MATERIAL FOR THE TASK START
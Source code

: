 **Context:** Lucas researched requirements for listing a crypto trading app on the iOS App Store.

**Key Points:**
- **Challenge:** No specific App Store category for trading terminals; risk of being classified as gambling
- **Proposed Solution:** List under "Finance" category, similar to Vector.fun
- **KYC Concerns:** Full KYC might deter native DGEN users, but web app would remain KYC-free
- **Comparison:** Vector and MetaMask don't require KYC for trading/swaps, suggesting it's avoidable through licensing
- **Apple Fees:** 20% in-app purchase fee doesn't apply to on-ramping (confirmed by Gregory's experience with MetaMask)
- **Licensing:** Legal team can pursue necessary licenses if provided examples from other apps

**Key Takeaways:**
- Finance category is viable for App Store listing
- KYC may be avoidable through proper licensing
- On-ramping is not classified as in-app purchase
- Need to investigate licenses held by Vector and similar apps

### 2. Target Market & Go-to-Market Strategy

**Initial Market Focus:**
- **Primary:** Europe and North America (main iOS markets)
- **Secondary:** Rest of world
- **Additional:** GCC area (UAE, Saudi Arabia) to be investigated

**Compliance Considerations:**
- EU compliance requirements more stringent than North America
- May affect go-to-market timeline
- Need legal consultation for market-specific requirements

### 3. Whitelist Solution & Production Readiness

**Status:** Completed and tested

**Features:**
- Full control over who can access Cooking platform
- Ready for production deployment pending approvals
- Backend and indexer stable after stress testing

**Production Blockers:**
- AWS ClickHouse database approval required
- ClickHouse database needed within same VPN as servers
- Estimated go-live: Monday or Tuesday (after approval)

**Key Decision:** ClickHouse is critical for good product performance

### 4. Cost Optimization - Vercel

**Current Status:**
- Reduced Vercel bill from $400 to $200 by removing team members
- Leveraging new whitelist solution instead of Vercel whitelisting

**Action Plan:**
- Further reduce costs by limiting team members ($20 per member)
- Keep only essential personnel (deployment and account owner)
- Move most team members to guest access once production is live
MATERIAL FOR THE TASK END
Write out, from the lines above, only those from the line with "- Need to investigate" to the line with "- Keep only", exactly as given, including the first and the last.

* _WRITTEN ANSWER_
- Need to investigate licenses held by Vector and similar apps

### 2. Target Market & Go-to-Market Strategy

**Initial Market Focus:**
- **Primary:** Europe and North America (main iOS markets)
- **Secondary:** Rest of world
- **Additional:** GCC area (UAE, Saudi Arabia) to be investigated

**Compliance Considerations:**
- EU compliance requirements more stringent than North America
- May affect go-to-market timeline
- Need legal consultation for market-specific requirements

### 3. Whitelist Solution & Production Readiness

**Status:** Completed and tested

**Features:**
- Full control over who can access Cooking platform
- Ready for production deployment pending approvals
- Backend and indexer stable after stress testing

**Production Blockers:**
- AWS ClickHouse database approval required
- ClickHouse database needed within same VPN as servers
- Estimated go-live: Monday or Tuesday (after approval)

**Key Decision:** ClickHouse is critical for good product performance

### 4. Cost Optimization - Vercel

**Current Status:**
- Reduced Vercel bill from $400 to $200 by removing team members
- Leveraging new whitelist solution instead of Vercel whitelisting

**Action Plan:**
- Further reduce costs by limiting team members ($20 per member)
- Keep only essential personnel (deployment and account owner)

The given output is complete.